Synthetic financial transaction data generation with persona-driven behavior simulation.

Project description

FinForge v2.0.0

FinForge is a Python library for generating realistic synthetic financial transaction datasets with persistent behavioral identity, temporal balance consistency, and reproducible cashflow simulation.

FinForge v2.0.0 expands the engine beyond student and salaried users into richer financial lives: business owners, freelancers, households, retired users, mixed-population datasets, irregular income, business cashflow, and quarterly tax activity.

Why FinForge v2.0.0 is different

FinForge is designed to simulate financial lives, not random rows.

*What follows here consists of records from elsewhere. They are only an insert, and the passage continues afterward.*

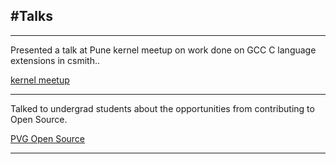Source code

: #Talks
---
---
Presented a talk at Pune kernel meetup on work done on GCC C language extensions in csmith..

[kernel meetup](/coep_meetup.jfif)

---
Talked to undergrad students about the opportunities from contributing to Open Source.

[PVG Open Source](/open_source_club1.jpg)

---
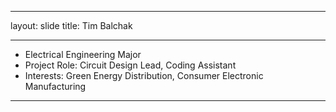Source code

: 
-----
layout: slide
title: Tim Balchak

-----

- Electrical Engineering Major 
- Project Role: Circuit Design Lead, Coding Assistant
- Interests: Green Energy Distribution, Consumer Electronic Manufacturing

------
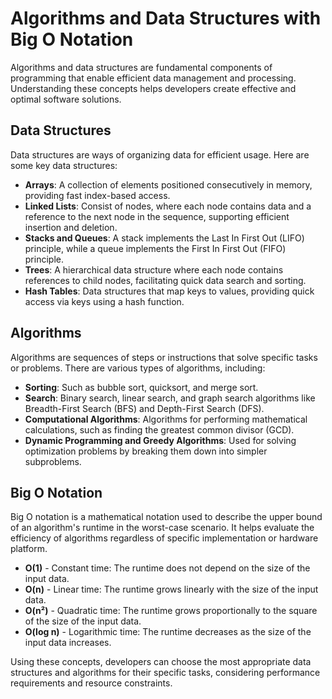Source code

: # Algorithms and Data Structures with Big O Notation

Algorithms and data structures are fundamental components of programming that enable efficient data management and processing. Understanding these concepts helps developers create effective and optimal software solutions.

## Data Structures

Data structures are ways of organizing data for efficient usage. Here are some key data structures:

- **Arrays**: A collection of elements positioned consecutively in memory, providing fast index-based access.
- **Linked Lists**: Consist of nodes, where each node contains data and a reference to the next node in the sequence, supporting efficient insertion and deletion.
- **Stacks and Queues**: A stack implements the Last In First Out (LIFO) principle, while a queue implements the First In First Out (FIFO) principle.
- **Trees**: A hierarchical data structure where each node contains references to child nodes, facilitating quick data search and sorting.
- **Hash Tables**: Data structures that map keys to values, providing quick access via keys using a hash function.

## Algorithms

Algorithms are sequences of steps or instructions that solve specific tasks or problems. There are various types of algorithms, including:

- **Sorting**: Such as bubble sort, quicksort, and merge sort.
- **Search**: Binary search, linear search, and graph search algorithms like Breadth-First Search (BFS) and Depth-First Search (DFS).
- **Computational Algorithms**: Algorithms for performing mathematical calculations, such as finding the greatest common divisor (GCD).
- **Dynamic Programming and Greedy Algorithms**: Used for solving optimization problems by breaking them down into simpler subproblems.

## Big O Notation

Big O notation is a mathematical notation used to describe the upper bound of an algorithm's runtime in the worst-case scenario. It helps evaluate the efficiency of algorithms regardless of specific implementation or hardware platform.

- **O(1)** - Constant time: The runtime does not depend on the size of the input data.
- **O(n)** - Linear time: The runtime grows linearly with the size of the input data.
- **O(n²)** - Quadratic time: The runtime grows proportionally to the square of the size of the input data.
- **O(log n)** - Logarithmic time: The runtime decreases as the size of the input data increases.

Using these concepts, developers can choose the most appropriate data structures and algorithms for their specific tasks, considering performance requirements and resource constraints.
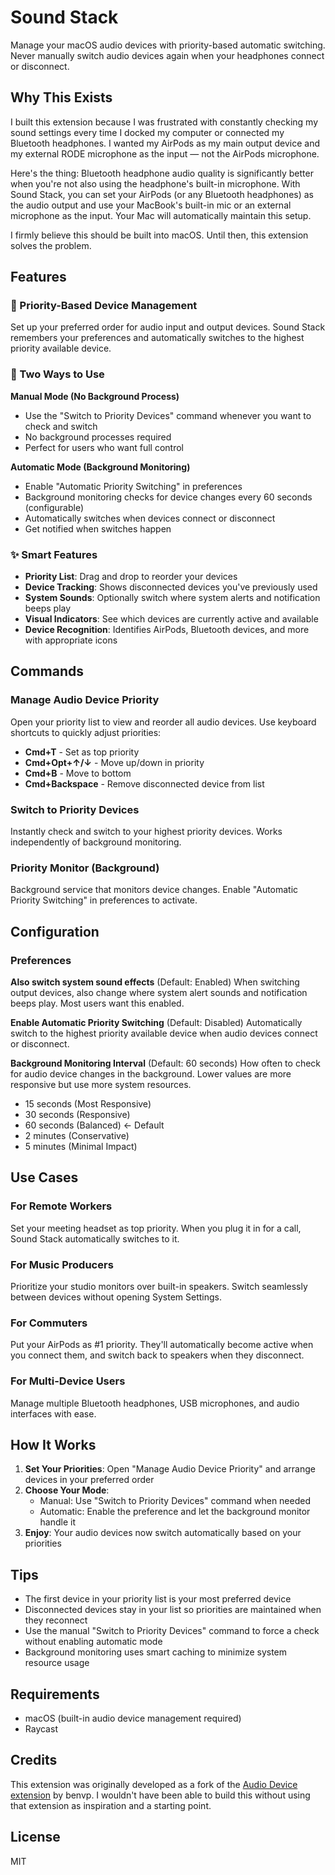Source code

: # Sound Stack

Manage your macOS audio devices with priority-based automatic switching. Never manually switch audio devices again when your headphones connect or disconnect.

## Why This Exists

I built this extension because I was frustrated with constantly checking my sound settings every time I docked my computer or connected my Bluetooth headphones. I wanted my AirPods as my main output device and my external RODE microphone as the input — not the AirPods microphone.

Here's the thing: Bluetooth headphone audio quality is significantly better when you're not also using the headphone's built-in microphone. With Sound Stack, you can set your AirPods (or any Bluetooth headphones) as the audio output and use your MacBook's built-in mic or an external microphone as the input. Your Mac will automatically maintain this setup.

I firmly believe this should be built into macOS. Until then, this extension solves the problem.

## Features

### 🎯 Priority-Based Device Management
Set up your preferred order for audio input and output devices. Sound Stack remembers your preferences and automatically switches to the highest priority available device.

### 🔄 Two Ways to Use

**Manual Mode (No Background Process)**
- Use the "Switch to Priority Devices" command whenever you want to check and switch
- No background processes required
- Perfect for users who want full control

**Automatic Mode (Background Monitoring)**
- Enable "Automatic Priority Switching" in preferences
- Background monitoring checks for device changes every 60 seconds (configurable)
- Automatically switches when devices connect or disconnect
- Get notified when switches happen

### ✨ Smart Features
- **Priority List**: Drag and drop to reorder your devices
- **Device Tracking**: Shows disconnected devices you've previously used
- **System Sounds**: Optionally switch where system alerts and notification beeps play
- **Visual Indicators**: See which devices are currently active and available
- **Device Recognition**: Identifies AirPods, Bluetooth devices, and more with appropriate icons

## Commands

### Manage Audio Device Priority
Open your priority list to view and reorder all audio devices. Use keyboard shortcuts to quickly adjust priorities:
- **Cmd+T** - Set as top priority
- **Cmd+Opt+↑/↓** - Move up/down in priority
- **Cmd+B** - Move to bottom
- **Cmd+Backspace** - Remove disconnected device from list

### Switch to Priority Devices
Instantly check and switch to your highest priority devices. Works independently of background monitoring.

### Priority Monitor (Background)
Background service that monitors device changes. Enable "Automatic Priority Switching" in preferences to activate.

## Configuration

### Preferences

**Also switch system sound effects** (Default: Enabled)
When switching output devices, also change where system alert sounds and notification beeps play. Most users want this enabled.

**Enable Automatic Priority Switching** (Default: Disabled)
Automatically switch to the highest priority available device when audio devices connect or disconnect.

**Background Monitoring Interval** (Default: 60 seconds)
How often to check for audio device changes in the background. Lower values are more responsive but use more system resources.
- 15 seconds (Most Responsive)
- 30 seconds (Responsive)
- 60 seconds (Balanced) ← Default
- 2 minutes (Conservative)
- 5 minutes (Minimal Impact)

## Use Cases

### For Remote Workers
Set your meeting headset as top priority. When you plug it in for a call, Sound Stack automatically switches to it.

### For Music Producers
Prioritize your studio monitors over built-in speakers. Switch seamlessly between devices without opening System Settings.

### For Commuters
Put your AirPods as #1 priority. They'll automatically become active when you connect them, and switch back to speakers when they disconnect.

### For Multi-Device Users
Manage multiple Bluetooth headphones, USB microphones, and audio interfaces with ease.

## How It Works

1. **Set Your Priorities**: Open "Manage Audio Device Priority" and arrange devices in your preferred order
2. **Choose Your Mode**:
   - Manual: Use "Switch to Priority Devices" command when needed
   - Automatic: Enable the preference and let the background monitor handle it
3. **Enjoy**: Your audio devices now switch automatically based on your priorities

## Tips

- The first device in your priority list is your most preferred device
- Disconnected devices stay in your list so priorities are maintained when they reconnect
- Use the manual "Switch to Priority Devices" command to force a check without enabling automatic mode
- Background monitoring uses smart caching to minimize system resource usage

## Requirements

- macOS (built-in audio device management required)
- Raycast

## Credits

This extension was originally developed as a fork of the [Audio Device extension](https://www.raycast.com/benvp/audio-device) by benvp. I wouldn't have been able to build this without using that extension as inspiration and a starting point.

## License

MIT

  • Persistent user identity: users carry stable behavioral traits such as spending_style, merchant_loyalty, savings_tendency, and night_activity_score.
  • Temporal financial rhythm: balances evolve chronologically across salaries, subscriptions, tax, business income, bills, and discretionary spending.
  • Realistic behavioral adaptation: low-balance users suppress discretionary activity, while high-liquidity users spend more freely without becoming unrealistic.
  • Mixed real-world personas: v2 includes consumer, household, freelance, retirement, and business cashflow behavior in one framework.
  • Reproducible synthetic data: the same seed and config generate the same dataset, which makes FinForge useful for testing, QA, analytics, and benchmarking.

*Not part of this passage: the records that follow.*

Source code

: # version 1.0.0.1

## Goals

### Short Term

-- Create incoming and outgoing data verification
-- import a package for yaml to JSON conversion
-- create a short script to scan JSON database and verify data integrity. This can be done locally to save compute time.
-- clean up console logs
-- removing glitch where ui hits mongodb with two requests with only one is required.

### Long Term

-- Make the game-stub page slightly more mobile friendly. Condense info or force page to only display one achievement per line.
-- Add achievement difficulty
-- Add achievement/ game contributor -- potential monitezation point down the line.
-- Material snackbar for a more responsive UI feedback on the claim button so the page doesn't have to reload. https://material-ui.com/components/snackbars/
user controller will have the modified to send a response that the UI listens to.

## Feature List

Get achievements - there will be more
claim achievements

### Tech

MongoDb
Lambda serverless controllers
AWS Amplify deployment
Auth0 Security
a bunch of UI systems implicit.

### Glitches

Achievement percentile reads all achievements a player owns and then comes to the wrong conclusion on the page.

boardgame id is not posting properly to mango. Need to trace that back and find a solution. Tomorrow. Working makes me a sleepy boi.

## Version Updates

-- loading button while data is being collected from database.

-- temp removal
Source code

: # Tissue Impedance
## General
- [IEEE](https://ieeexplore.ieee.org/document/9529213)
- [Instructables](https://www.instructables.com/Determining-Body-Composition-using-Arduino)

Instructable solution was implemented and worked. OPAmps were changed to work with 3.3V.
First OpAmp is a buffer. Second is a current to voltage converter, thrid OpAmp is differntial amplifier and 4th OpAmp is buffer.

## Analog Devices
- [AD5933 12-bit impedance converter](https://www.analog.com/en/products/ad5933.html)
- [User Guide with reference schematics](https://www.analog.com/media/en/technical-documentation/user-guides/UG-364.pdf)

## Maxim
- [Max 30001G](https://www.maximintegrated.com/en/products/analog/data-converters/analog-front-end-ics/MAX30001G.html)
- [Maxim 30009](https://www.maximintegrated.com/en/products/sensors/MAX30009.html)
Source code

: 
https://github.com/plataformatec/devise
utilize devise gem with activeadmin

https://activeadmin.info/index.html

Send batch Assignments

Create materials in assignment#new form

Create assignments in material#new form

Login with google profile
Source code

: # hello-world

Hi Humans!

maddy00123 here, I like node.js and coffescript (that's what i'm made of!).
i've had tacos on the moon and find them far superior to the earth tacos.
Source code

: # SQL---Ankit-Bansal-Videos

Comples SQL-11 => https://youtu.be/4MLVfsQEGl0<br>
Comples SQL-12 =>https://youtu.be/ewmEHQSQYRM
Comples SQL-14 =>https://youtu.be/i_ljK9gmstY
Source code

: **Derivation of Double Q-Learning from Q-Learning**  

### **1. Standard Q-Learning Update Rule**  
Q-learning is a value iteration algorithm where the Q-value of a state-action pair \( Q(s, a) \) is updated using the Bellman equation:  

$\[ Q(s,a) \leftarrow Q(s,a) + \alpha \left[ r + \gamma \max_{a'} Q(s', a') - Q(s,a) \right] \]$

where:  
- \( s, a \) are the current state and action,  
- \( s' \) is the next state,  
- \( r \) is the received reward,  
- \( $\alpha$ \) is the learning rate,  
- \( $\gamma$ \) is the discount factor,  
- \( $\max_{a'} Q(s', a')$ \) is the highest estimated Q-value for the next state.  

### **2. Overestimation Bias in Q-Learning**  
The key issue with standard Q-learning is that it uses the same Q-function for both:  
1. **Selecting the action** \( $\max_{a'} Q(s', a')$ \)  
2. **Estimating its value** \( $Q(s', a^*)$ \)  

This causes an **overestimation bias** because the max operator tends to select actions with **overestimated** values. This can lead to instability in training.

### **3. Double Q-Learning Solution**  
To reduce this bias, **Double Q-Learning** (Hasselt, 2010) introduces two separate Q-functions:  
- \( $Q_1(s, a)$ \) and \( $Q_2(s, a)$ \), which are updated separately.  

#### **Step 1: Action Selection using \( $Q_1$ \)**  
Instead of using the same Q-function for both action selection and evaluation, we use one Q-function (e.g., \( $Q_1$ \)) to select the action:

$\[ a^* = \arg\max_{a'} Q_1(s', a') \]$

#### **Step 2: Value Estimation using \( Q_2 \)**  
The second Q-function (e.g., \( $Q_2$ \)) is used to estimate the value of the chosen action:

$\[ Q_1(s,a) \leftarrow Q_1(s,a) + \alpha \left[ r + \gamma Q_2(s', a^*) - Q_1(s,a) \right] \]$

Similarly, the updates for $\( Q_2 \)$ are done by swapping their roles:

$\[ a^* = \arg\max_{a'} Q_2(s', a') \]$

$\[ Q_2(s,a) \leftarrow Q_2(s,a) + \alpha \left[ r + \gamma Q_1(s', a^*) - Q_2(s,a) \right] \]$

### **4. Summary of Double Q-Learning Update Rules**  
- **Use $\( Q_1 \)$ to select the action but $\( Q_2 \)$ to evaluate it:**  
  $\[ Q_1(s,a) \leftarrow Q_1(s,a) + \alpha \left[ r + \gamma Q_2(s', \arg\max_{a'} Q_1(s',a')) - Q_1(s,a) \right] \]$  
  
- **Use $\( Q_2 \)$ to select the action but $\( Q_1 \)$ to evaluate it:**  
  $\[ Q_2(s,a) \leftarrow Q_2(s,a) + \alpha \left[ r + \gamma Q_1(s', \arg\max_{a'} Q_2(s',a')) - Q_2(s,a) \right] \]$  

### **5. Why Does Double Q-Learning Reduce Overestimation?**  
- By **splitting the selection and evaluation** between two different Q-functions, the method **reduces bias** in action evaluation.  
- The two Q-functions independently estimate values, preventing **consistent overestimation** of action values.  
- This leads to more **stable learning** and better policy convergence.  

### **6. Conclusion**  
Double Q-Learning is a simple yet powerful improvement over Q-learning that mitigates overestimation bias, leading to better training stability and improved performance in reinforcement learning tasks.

FinForge v2.0.0: Business & Irregular Income Simulation

New in v2:

  • business_owner persona with business income, vendor payments, payroll, office rent, professional services, business travel, tax, and personal spending
  • freelancer persona with irregular client/platform income and software/professional expenses
  • household persona with family-oriented groceries, healthcare, education, insurance, and utility behavior
  • retired persona with pension income, healthcare-heavy spending, and low discretionary intensity
  • mixed persona mode for heterogeneous datasets
  • irregular income engine with variable dates, amounts, and sources
  • business cashflow engine with seasonal business income and quarterly tax payments
  • business vs personal account simulation and flags
  • expanded exported metadata for downstream testing and scenario analysis

Features

  • Persona-driven user generation
  • Persistent behavioral identity traits
  • Deterministic seed reproducibility
  • Balance-aware spending suppression
  • Session-based transaction bursts
  • Stable subscription recurrence
  • Explicit overdraft metadata
  • Merchant/category consistency
  • Mixed persona simulation
  • Irregular income generation
  • Business cashflow and seasonality
  • Quarterly tax events
  • CSV export and pandas DataFrame output

Installation

pip install finforge

For local development:

pip install -e .[dev]

Quickstart

from finforge import DatasetGenerator

df = (
    DatasetGenerator(seed=42)
    .with_users(100)
    .with_persona("salaried")
    .for_months(6)
    .generate()
)

print(df.head())

Business owner example:

from finforge import DatasetGenerator

df = (
    DatasetGenerator(seed=42)
    .with_users(5)
    .with_persona("business_owner")
    .for_months(6)
    .generate()
)

Mixed persona example:

from finforge import DatasetGenerator

df = (
    DatasetGenerator(seed=42)
    .with_users(100)
    .with_persona("mixed")
    .for_months(6)
    .generate()
)

Mixed mode includes all supported v2 personas:

  • student
  • salaried
  • freelancer
  • business_owner
  • household
  • retired

When user_count is at least the number of supported personas, FinForge guarantees at least one user per persona. Remaining users are assigned with a deterministic weighted distribution driven by the configured seed.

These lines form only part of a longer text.